How does the shown object point to a better world?

This is the dome of the Sheikh Lot­fol­lah Mosque at Naqsh‑e Jahan Square in Isfa­han, Iran, which I was allowed to vis­it in 2017. It became a dream. It is enchant­ing, beau­ti­ful. It is uni­ver­sal, divine, per­fect. Here it does not mat­ter if or what someone believes, where someone comes from, what someone does. I can­not ima­gine that there is any­one in the world who would not be amazed, admired here. I.e. they con­nect. The people, the cul­tures. In all their diversity. We are one.

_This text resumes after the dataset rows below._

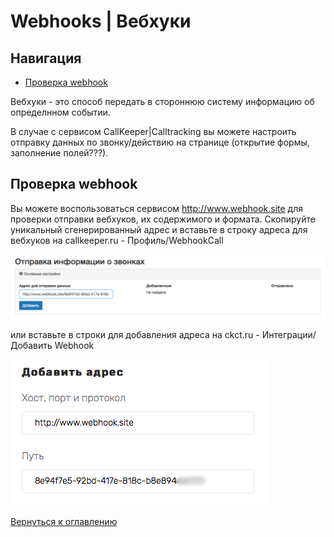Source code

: # Webhooks | Вебхуки

## Навигация

  - [Проверка webhook](#проверка-webhook)

Вебхуки - это способ передать в стороннюю систему информацию об определнном событии.

В случае с сервисом CallKeeper|Calltracking вы можете настроить отправку данных по звонку/действию на странице (открытие формы, заполнение полей???). 



## Проверка webhook

Вы можете воспользоваться сервисом http://www.webhook.site для проверки отправки вебхуков, их содержимого и формата. 
Скопируйте уникальный сгенерированный адрес и вставьте в строку адреса для вебхуков на callkeeper.ru - Профиль/WebhookCall

![Рис.](images/webhook_ck.png)


или вставьте в строки для добавления адреса на ckct.ru - Интеграции/Добавить Webhook

![Рис.](images/webhook_ckct.png)


[Вернуться к оглавлению](#webhooks--вебхуки)



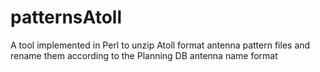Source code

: # patternsAtoll
A tool implemented in Perl to unzip Atoll format antenna pattern files and rename them according to the Planning DB antenna name format
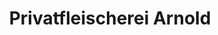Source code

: ---
title: "Privatfleischerei Arnold"
url: /senftenberg/privatfleischerei-arnold/
shop: Metzgerei
---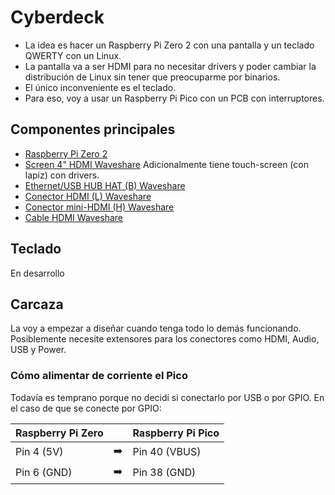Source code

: # Cyberdeck
- La idea es hacer un Raspberry Pi Zero 2 con una pantalla y un teclado QWERTY con un Linux.
- La pantalla va a ser HDMI para no necesitar drivers y poder cambiar la distribución de Linux sin tener que preocuparme por binarios.
- El único inconveniente es el teclado.
- Para eso, voy a usar un Raspberry Pi Pico con un PCB con interruptores.


## Componentes principales
- [Raspberry Pi Zero 2]()
- [Screen 4" HDMI Waveshare](https://www.waveshare.com/wiki/4inch_HDMI_LCD_(H)) Adicionalmente tiene touch-screen (con lapiz) con drivers.
- [Ethernet/USB HUB HAT (B) Waveshare](https://www.waveshare.com/eth-usb-hub-hat-b.htm)
- [Conector HDMI (L) Waveshare](https://www.waveshare.com/product/accessories/adapters-cables-antennas/hdmi/hdmi-adapter-vertical.htm)
- [Conector mini-HDMI (H) Waveshare](https://www.waveshare.com/product/accessories/adapters-cables-antennas/hdmi/hdmi-adapter-vertical.htm)
- [Cable HDMI Waveshare](https://www.waveshare.com/catalog/product/view/id/3550/s/ffc-20pin-0.5pitch-0.2m-opposite-side-contact/category/535/)

## Teclado
En desarrollo

## Carcaza
La voy a empezar a diseñar cuando tenga todo lo demás funcionando. Posiblemente necesite extensores para los conectores como HDMI, Audio, USB y Power.

### Cómo alimentar de corriente el Pico
Todavía es temprano porque no decidí si conectarlo por USB o por GPIO. En el caso de que se conecte por GPIO:

| Raspberry Pi Zero || Raspberry Pi Pico |
| --- | --- | --- |
| Pin 4 (5V) | :arrow_right: | Pin 40 (VBUS) |
| Pin 6 (GND) | :arrow_right: | Pin 38 (GND) |


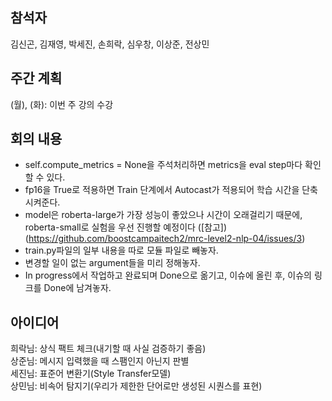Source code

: ## 참석자   
김신곤, 김재영, 박세진, 손희락, 심우창, 이상준, 전상민  

## 주간 계획
(월), (화): 이번 주 강의 수강

## 회의 내용
- self.compute_metrics = None을 주석처리하면 metrics을 eval step마다 확인할 수 있다. 
- fp16을 True로 적용하면 Train 단계에서 Autocast가 적용되어 학습 시간을 단축시켜준다. 
- model은 roberta-large가 가장 성능이 좋았으나 시간이 오래걸리기 때문에, roberta-small로 실험을 우선 진행할 예정이다 ([참고])(https://github.com/boostcampaitech2/mrc-level2-nlp-04/issues/3)  
- train.py파일의 일부 내용을 따로 모듈 파일로 빼놓자.  
- 변경할 일이 없는 argument들을 미리 정해놓자.
- In progress에서 작업하고 완료되며 Done으로 옮기고, 이슈에 올린 후, 이슈의 링크를 Done에 남겨놓자.



## 아이디어
희락님: 상식 팩트 체크(내기할 때 사실 검증하기 좋음)  
상준님: 메시지 입력했을 때 스팸인지 아닌지 판별  
세진님: 표준어 변환기(Style Transfer모델)  
상민님: 비속어 탐지기(우리가 제한한 단어로만 생성된 시퀀스를 표현)  
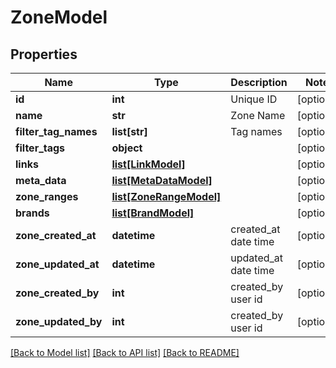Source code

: # ZoneModel

## Properties
Name | Type | Description | Notes
------------ | ------------- | ------------- | -------------
**id** | **int** | Unique ID | [optional] 
**name** | **str** | Zone Name | [optional] 
**filter_tag_names** | **list[str]** | Tag names | [optional] 
**filter_tags** | **object** |  | [optional] 
**links** | [**list[LinkModel]**](LinkModel.md) |  | [optional] 
**meta_data** | [**list[MetaDataModel]**](MetaDataModel.md) |  | [optional] 
**zone_ranges** | [**list[ZoneRangeModel]**](ZoneRangeModel.md) |  | [optional] 
**brands** | [**list[BrandModel]**](BrandModel.md) |  | [optional] 
**zone_created_at** | **datetime** | created_at date time | [optional] 
**zone_updated_at** | **datetime** | updated_at date time | [optional] 
**zone_created_by** | **int** | created_by user id | [optional] 
**zone_updated_by** | **int** | created_by user id | [optional] 

[[Back to Model list]](../README.md#documentation-for-models) [[Back to API list]](../README.md#documentation-for-api-endpoints) [[Back to README]](../README.md)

This is how I imagine a better world:

For me, a bet­ter world would be a world in which people were at the centre. Not the will to power of some, the desire of one to dom­in­ate the oth­er, the belief in one’s own bet­ter-than-oth­er. Not to be against each oth­er, but to be with each oth­er. There would be no wars, no hatred. We actu­ally have more in com­mon than dif­fer­ences. Skin col­our, reli­gion, gender have no mean­ing, are taken for gran­ted and do not serve as a basis for dif­fer­en­ti­ation or eval­u­ation. We care about the things we can influ­ence for the bet­ter. Every­one tries to con­trib­ute accord­ing to his or her abil­it­ies.

respect. In the end it is always about respect. Respect for the oth­er per­son. Human beings. Anim­al. thing. nature. Respect­ing the oth­er and per­ceiv­ing him as equal. The strong help the weak without want­ing to take advant­age of them or feel­ing super­i­or to them. To be care­ful. Reas­on and empathy set the corner­stones.

This text was translated by machine. See original text.